Show TOC

 Customizing a Directory Service Configuration FileLocate this document in the navigation structure

Use

Use this procedure to customize the access of the user management engine (UME) to an LDAP directory, when the data source of the UME is a SAP NetWeaver Application Server (AS) ABAP with directory server synchronization. The configuration of the access to the directory server data source is defined by the directory service configuration file.

Caution

Do not configure the connection information in the directory service configuration file except as noted below.

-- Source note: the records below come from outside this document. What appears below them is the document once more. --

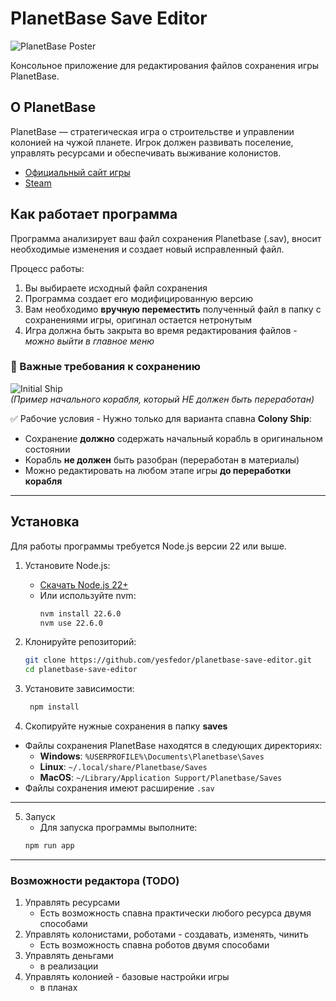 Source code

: # PlanetBase Save Editor

![PlanetBase Poster](https://steamcdn-a.akamaihd.net/steam/apps/403190/header.jpg)

Консольное приложение для редактирования файлов сохранения игры PlanetBase.

## О PlanetBase

PlanetBase — стратегическая игра о строительстве и управлении колонией на чужой планете. Игрок должен развивать поселение, управлять ресурсами и обеспечивать выживание колонистов.

- [Официальный сайт игры](http://www.planetbase.net/)
- [Steam](https://store.steampowered.com/app/403190/Planetbase/)

## Как работает программа
Программа анализирует ваш файл сохранения Planetbase (.sav), вносит необходимые изменения и создает новый исправленный файл.

Процесс работы:
1. Вы выбираете исходный файл сохранения
2. Программа создает его модифицированную версию
3. Вам необходимо **вручную переместить** полученный файл в папку с сохранениями игры, оригинал остается нетронутым
4. Игра должна быть закрыта во время редактирования файлов - _можно выйти в главное меню_

### 🚨 Важные требования к сохранению
![Initial Ship](https://i.imgur.com/jPy0Iun.png)  
*(Пример начального корабля, который НЕ должен быть переработан)*

✅ Рабочие условия - Нужно только для варианта спавна **Colony Ship**:
- Сохранение **должно** содержать начальный корабль в оригинальном состоянии
- Корабль **не должен** быть разобран (переработан в материалы)
- Можно редактировать на любом этапе игры **до переработки корабля**

---

## Установка

Для работы программы требуется Node.js версии 22 или выше.

1. Установите Node.js:
    - [Скачать Node.js 22+](https://nodejs.org/en/download)
    - Или используйте nvm:
      ```bash
      nvm install 22.6.0
      nvm use 22.6.0
      ```

2. Клонируйте репозиторий:
   ```bash
   git clone https://github.com/yesfedor/planetbase-save-editor.git
   cd planetbase-save-editor
   ```

3. Установите зависимости:
   ```bash
    npm install
   ```

4. Скопируйте нужные сохранения в папку **saves**

- Файлы сохранения PlanetBase находятся в следующих директориях:
  * **Windows**: `%USERPROFILE%\Documents\Planetbase\Saves`
  * **Linux**: `~/.local/share/Planetbase/Saves`
  * **MacOS**: `~/Library/Application Support/Planetbase/Saves`
- Файлы сохранения имеют расширение `.sav`

---

5. Запуск
   - Для запуска программы выполните:
   ```bash
   npm run app
   ```

---

### Возможности редактора (TODO)

1. Управлять ресурсами
   + Есть возможность спавна практически любого ресурса двумя способами
2. Управлять колонистами, роботами - создавать, изменять, чинить
   + Есть возможность спавна роботов двумя способами
3. Управлять деньгами
   + в реализации 
4. Управлять колонией - базовые настройки игры
   + в планах
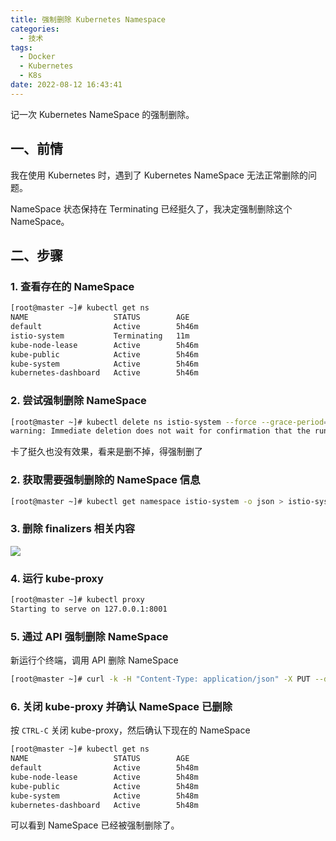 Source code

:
 ```yaml
---
title: 强制删除 Kubernetes Namespace
categories:
  - 技术
tags:
  - Docker
  - Kubernetes
  - K8s
date: 2022-08-12 16:43:41
---
```


记一次 Kubernetes NameSpace 的强制删除。

<!--more-->

## 一、前情

我在使用 Kubernetes 时，遇到了 Kubernetes NameSpace 无法正常删除的问题。

NameSpace 状态保持在 Terminating 已经挺久了，我决定强制删除这个 NameSpace。

## 二、步骤

### 1. 查看存在的 NameSpace

```bash
[root@master ~]# kubectl get ns
NAME                   STATUS        AGE
default                Active        5h46m
istio-system           Terminating   11m
kube-node-lease        Active        5h46m
kube-public            Active        5h46m
kube-system            Active        5h46m
kubernetes-dashboard   Active        5h46m
```

### 2. 尝试强制删除 NameSpace

```bash
[root@master ~]# kubectl delete ns istio-system --force --grace-period=0
warning: Immediate deletion does not wait for confirmation that the running resource has been terminated. The resource may continue to run on the cluster indefinitely.
```

卡了挺久也没有效果，看来是删不掉，得强制删了

### 2. 获取需要强制删除的 NameSpace 信息

```bash
[root@master ~]# kubectl get namespace istio-system -o json > istio-system.json
```

### 3. 删除 finalizers 相关内容

![](https://img.iszy.xyz/1660293510641.png)

### 4. 运行 kube-proxy

```bash
[root@master ~]# kubectl proxy
Starting to serve on 127.0.0.1:8001
```

### 5. 通过 API 强制删除 NameSpace

新运行个终端，调用 API 删除 NameSpace

```bash
[root@master ~]# curl -k -H "Content-Type: application/json" -X PUT --data-binary @istio-system.json http://127.0.0.1:8001/api/v1/namespaces/istio-system/finalize
```

### 6. 关闭 kube-proxy 并确认 NameSpace 已删除

按 `CTRL-C` 关闭 kube-proxy，然后确认下现在的 NameSpace

```bash
[root@master ~]# kubectl get ns
NAME                   STATUS        AGE
default                Active        5h48m
kube-node-lease        Active        5h48m
kube-public            Active        5h48m
kube-system            Active        5h48m
kubernetes-dashboard   Active        5h48m
```

可以看到 NameSpace 已经被强制删除了。
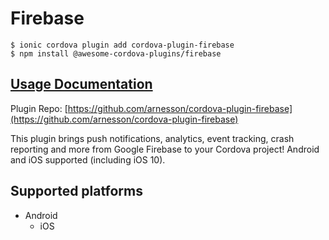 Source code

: # Firebase

```text
$ ionic cordova plugin add cordova-plugin-firebase
$ npm install @awesome-cordova-plugins/firebase
```

## [Usage Documentation](https://danielsogl.gitbook.io/awesome-cordova-plugins/plugins/firebase/)

Plugin Repo: [https://github.com/arnesson/cordova-plugin-firebase](https://github.com/arnesson/cordova-plugin-firebase)

This plugin brings push notifications, analytics, event tracking, crash reporting and more from Google Firebase to your Cordova project! Android and iOS supported \(including iOS 10\).

## Supported platforms

* Android
  * iOS

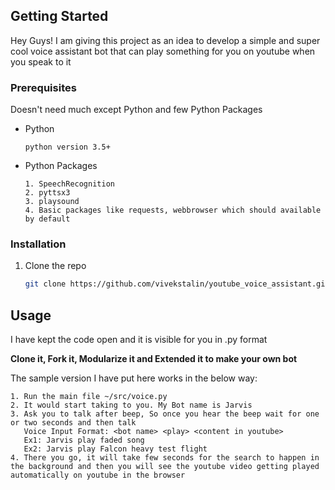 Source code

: ## Getting Started
Hey Guys! I am giving this project as an idea to develop a simple and super cool voice assistant bot that can play something for you on youtube when you speak to it

### Prerequisites

Doesn't need much except Python and few Python Packages
* Python
  ```
  python version 3.5+
  ```
* Python Packages
  ```
  1. SpeechRecognition
  2. pyttsx3
  3. playsound
  4. Basic packages like requests, webbrowser which should available by default
  ```
### Installation
1. Clone the repo
   ```sh
   git clone https://github.com/vivekstalin/youtube_voice_assistant.git
   ```
## Usage
I have kept the code open and it is visible for you in .py format

**Clone it, Fork it, Modularize it and Extended it to make your own bot**
 
The sample version I have put here works in the below way:
```
1. Run the main file ~/src/voice.py
2. It would start taking to you. My Bot name is Jarvis
3. Ask you to talk after beep, So once you hear the beep wait for one or two seconds and then talk 
   Voice Input Format: <bot name> <play> <content in youtube>
   Ex1: Jarvis play faded song
   Ex2: Jarvis play Falcon heavy test flight
4. There you go, it will take few seconds for the search to happen in the background and then you will see the youtube video getting played automatically on youtube in the browser
```


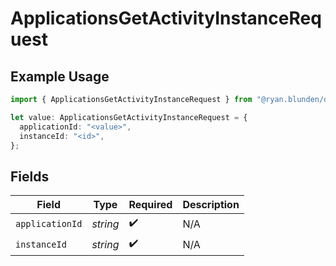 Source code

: # ApplicationsGetActivityInstanceRequest

## Example Usage

```typescript
import { ApplicationsGetActivityInstanceRequest } from "@ryan.blunden/discord/models/operations";

let value: ApplicationsGetActivityInstanceRequest = {
  applicationId: "<value>",
  instanceId: "<id>",
};
```

## Fields

| Field              | Type               | Required           | Description        |
| ------------------ | ------------------ | ------------------ | ------------------ |
| `applicationId`    | *string*           | :heavy_check_mark: | N/A                |
| `instanceId`       | *string*           | :heavy_check_mark: | N/A                | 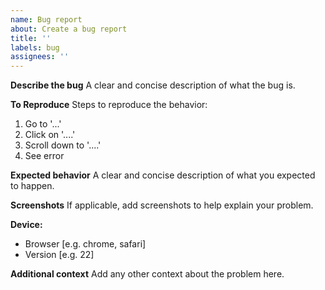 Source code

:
 ```yaml
---
name: Bug report
about: Create a bug report
title: ''
labels: bug
assignees: ''
---
```


<!-- @format -->

**Describe the bug**
A clear and concise description of what the bug is.

**To Reproduce**
Steps to reproduce the behavior:

1. Go to '...'
2. Click on '....'
3. Scroll down to '....'
4. See error

**Expected behavior**
A clear and concise description of what you expected to happen.

**Screenshots**
If applicable, add screenshots to help explain your problem.

**Device:**

- Browser [e.g. chrome, safari]
- Version [e.g. 22]

**Additional context**
Add any other context about the problem here.
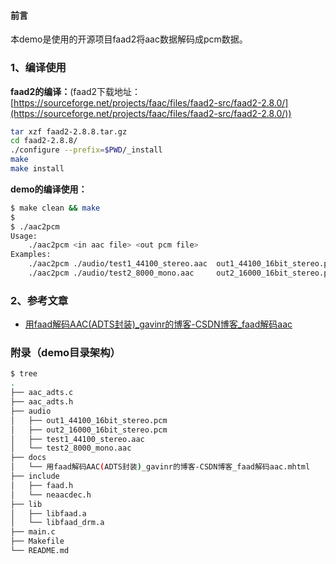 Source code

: #### 前言

本demo是使用的开源项目faad2将aac数据解码成pcm数据。



### 1、编译使用

**faad2的编译：**(faad2下载地址：[https://sourceforge.net/projects/faac/files/faad2-src/faad2-2.8.0/](https://sourceforge.net/projects/faac/files/faad2-src/faad2-2.8.0/))

```bash
tar xzf faad2-2.8.8.tar.gz
cd faad2-2.8.8/
./configure --prefix=$PWD/_install
make
make install
```

**demo的编译使用：**

```bash
$ make clean && make
$
$ ./aac2pcm 
Usage:
    ./aac2pcm <in aac file> <out pcm file>
Examples:
    ./aac2pcm ./audio/test1_44100_stereo.aac  out1_44100_16bit_stereo.pcm
    ./aac2pcm ./audio/test2_8000_mono.aac     out2_16000_16bit_stereo.pcm  # output [samplerate] and [channels] will be auto configured.
```



### 2、参考文章

 - [用faad解码AAC(ADTS封装)\_gavinr的博客-CSDN博客\_faad解码aac](https://blog.csdn.net/gavinr/article/details/6959198)



### 附录（demo目录架构）

```bash
$ tree
.
├── aac_adts.c
├── aac_adts.h
├── audio
│   ├── out1_44100_16bit_stereo.pcm
│   ├── out2_16000_16bit_stereo.pcm
│   ├── test1_44100_stereo.aac
│   └── test2_8000_mono.aac
├── docs
│   └── 用faad解码AAC(ADTS封装)_gavinr的博客-CSDN博客_faad解码aac.mhtml
├── include
│   ├── faad.h
│   └── neaacdec.h
├── lib
│   ├── libfaad.a
│   └── libfaad_drm.a
├── main.c
├── Makefile
└── README.md
```

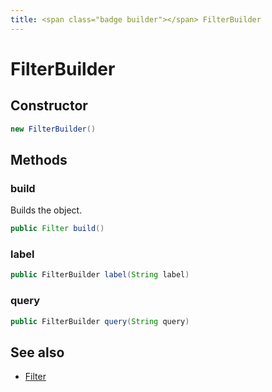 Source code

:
 ```yaml
---
title: <span class="badge builder"></span> FilterBuilder
---
```

# <span class="badge builder"></span> FilterBuilder

## Constructor

```java
new FilterBuilder()
```
## Methods

### <span class="badge object-method"></span> build

Builds the object.

```java
public Filter build()
```

### <span class="badge object-method"></span> label

```java
public FilterBuilder label(String label)
```

### <span class="badge object-method"></span> query

```java
public FilterBuilder query(String query)
```

## See also

 * <span class="badge object-type-class"></span> [Filter](./object-Filter.md)
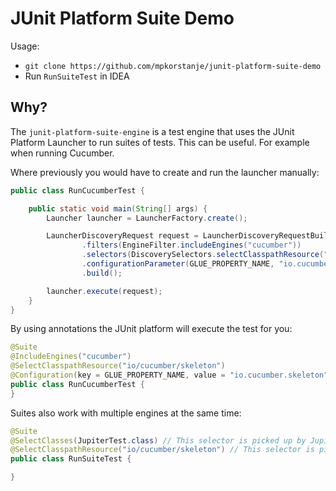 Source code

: JUnit Platform Suite Demo
=========================

Usage:
 * `git clone https://github.com/mpkorstanje/junit-platform-suite-demo`
 * Run `RunSuiteTest` in IDEA

## Why?

The `junit-platform-suite-engine` is a test engine that uses the JUnit Platform
Launcher to run suites of tests. This can be useful. For example when running
Cucumber.

Where previously you would have to create and run the launcher manually:

```java
public class RunCucumberTest {

    public static void main(String[] args) {
        Launcher launcher = LauncherFactory.create();

        LauncherDiscoveryRequest request = LauncherDiscoveryRequestBuilder.request()
                .filters(EngineFilter.includeEngines("cucumber"))
                .selectors(DiscoverySelectors.selectClasspathResource("io/cucumber/skeleton"))
                .configurationParameter(GLUE_PROPERTY_NAME, "io.cucumber.skeleton")
                .build();

        launcher.execute(request);
    }
}
```

By using annotations the JUnit platform will execute the test for you:   

```java
@Suite
@IncludeEngines("cucumber")
@SelectClasspathResource("io/cucumber/skeleton")
@Configuration(key = GLUE_PROPERTY_NAME, value = "io.cucumber.skeleton")
public class RunCucumberTest {
}
```

Suites also work with multiple engines at the same time:

```java
@Suite
@SelectClasses(JupiterTest.class) // This selector is picked up by Jupiter
@SelectClasspathResource("io/cucumber/skeleton") // This selector is picked up by Cucumber
public class RunSuiteTest {

}
```
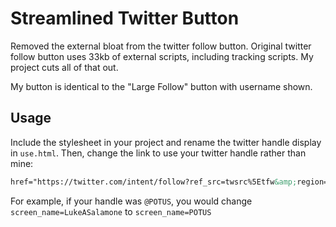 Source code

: # Streamlined Twitter Button
Removed the external bloat from the twitter follow button. Original twitter follow button uses 33kb of external scripts, including tracking scripts. My project cuts all of that out.

My button is identical to the "Large Follow" button with username shown.

## Usage
Include the stylesheet in your project and rename the twitter handle display in `use.html`. Then, change the link to use your twitter handle rather than mine:
```html
href="https://twitter.com/intent/follow?ref_src=twsrc%5Etfw&amp;region=follow_link&amp;screen_name=LukeASalamone&amp;tw_p=followbutton"
```
For example, if your handle was `@POTUS`, you would change `screen_name=LukeASalamone` to `screen_name=POTUS`
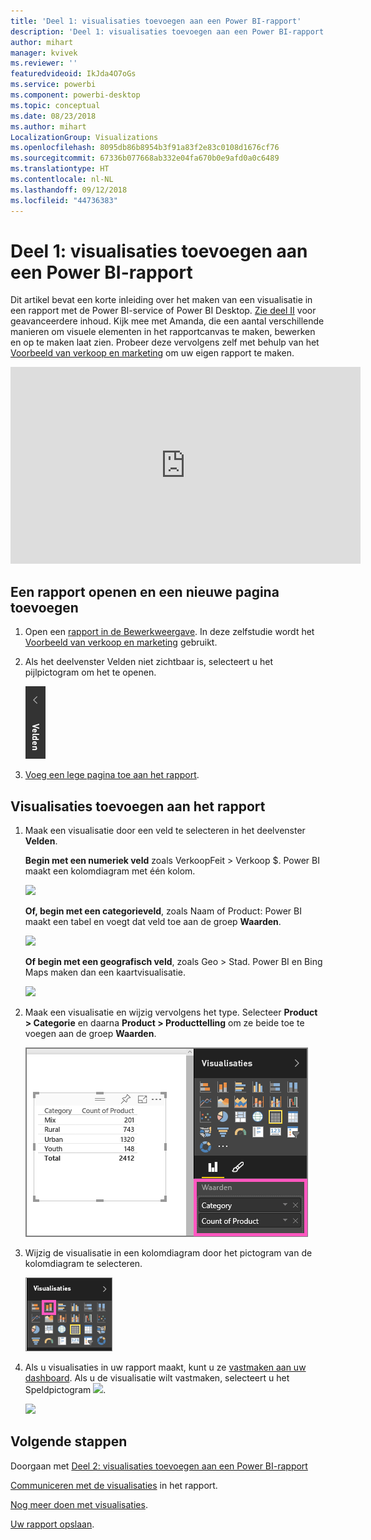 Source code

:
 ```yaml
---
title: 'Deel 1: visualisaties toevoegen aan een Power BI-rapport'
description: 'Deel 1: visualisaties toevoegen aan een Power BI-rapport'
author: mihart
manager: kvivek
ms.reviewer: ''
featuredvideoid: IkJda4O7oGs
ms.service: powerbi
ms.component: powerbi-desktop
ms.topic: conceptual
ms.date: 08/23/2018
ms.author: mihart
LocalizationGroup: Visualizations
ms.openlocfilehash: 8095db86b8954b3f91a83f2e83c0108d1676cf76
ms.sourcegitcommit: 67336b077668ab332e04fa670b0e9afd0a0c6489
ms.translationtype: HT
ms.contentlocale: nl-NL
ms.lasthandoff: 09/12/2018
ms.locfileid: "44736383"
---
```

# <a name="part-i-add-visualizations-to-a-power-bi-report"></a>Deel 1: visualisaties toevoegen aan een Power BI-rapport
Dit artikel bevat een korte inleiding over het maken van een visualisatie in een rapport met de Power BI-service of Power BI Desktop.  [Zie deel II](power-bi-report-add-visualizations-ii.md) voor geavanceerdere inhoud. Kijk mee met Amanda, die een aantal verschillende manieren om visuele elementen in het rapportcanvas te maken, bewerken en op te maken laat zien. Probeer deze vervolgens zelf met behulp van het [Voorbeeld van verkoop en marketing](../sample-datasets.md) om uw eigen rapport te maken.

<iframe width="560" height="315" src="https://www.youtube.com/embed/IkJda4O7oGs" frameborder="0" allowfullscreen></iframe>


## <a name="open-a-report-and-add-a-new-page"></a>Een rapport openen en een nieuwe pagina toevoegen
1. Open een [rapport in de Bewerkweergave](../service-reading-view-and-editing-view.md). In deze zelfstudie wordt het [Voorbeeld van verkoop en marketing](../sample-datasets.md) gebruikt.
2. Als het deelvenster Velden niet zichtbaar is, selecteert u het pijlpictogram om het te openen. 
   
   ![](media/power-bi-report-add-visualizations-i/pbi_nancy_fieldsfiltersarrow.png)
3. [Voeg een lege pagina toe aan het rapport](../power-bi-report-add-page.md).

## <a name="add-visualizations-to-the-report"></a>Visualisaties toevoegen aan het rapport
1. Maak een visualisatie door een veld te selecteren in het deelvenster **Velden**.  
   
   **Begin met een numeriek veld** zoals VerkoopFeit > Verkoop $. Power BI maakt een kolomdiagram met één kolom.
   
   ![](media/power-bi-report-add-visualizations-i/pbi_onecolchart.png)
   
   **Of, begin met een categorieveld**, zoals Naam of Product: Power BI maakt een tabel en voegt dat veld toe aan de groep **Waarden**.
   
   ![](media/power-bi-report-add-visualizations-i/pbi_agif_createchart3.gif)
   
   **Of begin met een geografisch veld**, zoals Geo > Stad. Power BI en Bing Maps maken dan een kaartvisualisatie.
   
   ![](media/power-bi-report-add-visualizations-i/power-bi-map.png)
2. Maak een visualisatie en wijzig vervolgens het type. Selecteer **Product > Categorie** en daarna **Product > Producttelling** om ze beide toe te voegen aan de groep **Waarden**.
   
   ![](media/power-bi-report-add-visualizations-i/part1table1.png)
3. Wijzig de visualisatie in een kolomdiagram door het pictogram van de kolomdiagram te selecteren.
   
   ![](media/power-bi-report-add-visualizations-i/part1converttocolumn.png)
4. Als u visualisaties in uw rapport maakt, kunt u ze [vastmaken aan uw dashboard](../service-dashboard-pin-tile-from-report.md). Als u de visualisatie wilt vastmaken, selecteert u het Speldpictogram ![](media/power-bi-report-add-visualizations-i/pinnooutline.png).
   
   ![](media/power-bi-report-add-visualizations-i/part1pin1.png)
  

## <a name="next-steps"></a>Volgende stappen
 Doorgaan met [Deel 2: visualisaties toevoegen aan een Power BI-rapport](power-bi-report-add-visualizations-ii.md)
   
   [Communiceren met de visualisaties](../service-reading-view-and-editing-view.md) in het rapport.
   
   [Nog meer doen met visualisaties](power-bi-report-visualizations.md).
   
   [Uw rapport opslaan](../service-report-save.md).
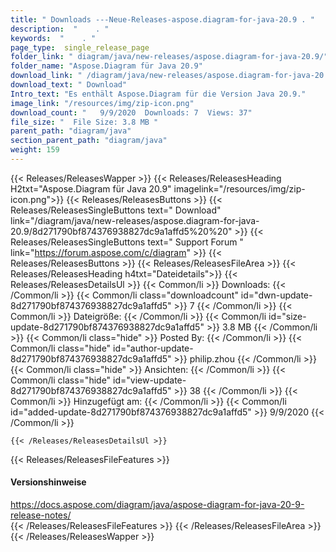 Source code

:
 ```yaml
---
title: " Downloads ---Neue-Releases-aspose.diagram-for-java-20.9 . "
description:  "    . " 
keywords:  "    . " 
page_type:  single_release_page
folder_link: " diagram/java/new-releases/aspose.diagram-for-java-20.9/"
folder_name: "Aspose.Diagram für Java 20.9"
download_link: " /diagram/java/new-releases/aspose.diagram-for-java-20.9/8d271790bf874376938827dc9a1affd5"
download_text: " Download"
Intro_text: "Es enthält Aspose.Diagram für die Version Java 20.9."
image_link: "/resources/img/zip-icon.png"
download_count: "   9/9/2020  Downloads: 7  Views: 37"
file_size: "  File Size: 3.8 MB "
parent_path: "diagram/java"
section_parent_path: "diagram/java"
weight: 159
---
```


{{< Releases/ReleasesWapper >}}
  {{< Releases/ReleasesHeading H2txt="Aspose.Diagram für Java 20.9" imagelink="/resources/img/zip-icon.png">}}
  {{< Releases/ReleasesButtons >}}
    {{< Releases/ReleasesSingleButtons text=" Download" link="/diagram/java/new-releases/aspose.diagram-for-java-20.9/8d271790bf874376938827dc9a1affd5%20%20" >}}
    {{< Releases/ReleasesSingleButtons text=" Support Forum " link="https://forum.aspose.com/c/diagram" >}}
  {{< Releases/ReleasesButtons >}}
  {{< Releases/ReleasesFileArea >}}
    {{< Releases/ReleasesHeading h4txt="Dateidetails">}}
    {{< Releases/ReleasesDetailsUl >}}
            {{< Common/li >}} Downloads: {{< /Common/li >}}
      {{< Common/li class="downloadcount" id="dwn-update-8d271790bf874376938827dc9a1affd5" >}} 7 {{< /Common/li >}}
      {{< Common/li >}} Dateigröße: {{< /Common/li >}}
      {{< Common/li id="size-update-8d271790bf874376938827dc9a1affd5" >}} 3.8 MB {{< /Common/li >}} 
      {{< Common/li  class="hide" >}} Posted By: {{< /Common/li >}} 
      {{< Common/li class="hide" id="author-update-8d271790bf874376938827dc9a1affd5" >}} philip.zhou {{< /Common/li >}}
      {{< Common/li class="hide" >}} Ansichten: {{< /Common/li >}}
      {{< Common/li class="hide" id="view-update-8d271790bf874376938827dc9a1affd5" >}} 38 {{< /Common/li >}}
      {{< Common/li >}} Hinzugefügt am: {{< /Common/li >}}
      {{< Common/li id="added-update-8d271790bf874376938827dc9a1affd5" >}} 9/9/2020 {{< /Common/li >}} 

    {{< /Releases/ReleasesDetailsUl >}}

  {{< Releases/ReleasesFileFeatures >}}
      <h4>Versionshinweise</h4><div> <a href="https://docs.aspose.com/diagram/java/aspose-diagram-for-java-20-9-release-notes/">https://docs.aspose.com/diagram/java/aspose-diagram-for-java-20-9-release-notes/</a></div>
  {{< /Releases/ReleasesFileFeatures >}}
 {{< /Releases/ReleasesFileArea >}}
{{< /Releases/ReleasesWapper >}}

The UMEreads this information from the AS ABAP.

Do not use the data source configuration files for directory services or attempt to configure the directory service connection from the UMEconfiguration user interface.

The table below lists the standard files that ship with the AS Java.

Standard Directory Service Configuration Files

Filename Description

dSC_addin_ads.xml

For Microsoft Active Directory servers.

dSC_addin_deep.xml

Sample configuration file for illustrating a deep hierarchy configuration for a directory service.

dSC_addin_ldap.xml

Default configuration file for when no other vendors apply.

dSC_addin_novell.xml

For Novell eDirectory servers.

dSC_addin_siemens.xml

For Siemens DirX servers.

dSC_addin_sun.xml

For Sun Java System directory servers.

Note

The table above is a partial list of the supported directory service vendors. For a list of certified LDAP vendors, visit the SAP Service Marketplace at service.sap.com/securitypartners → Partners for directory services (Interface to LDAP enabled directories).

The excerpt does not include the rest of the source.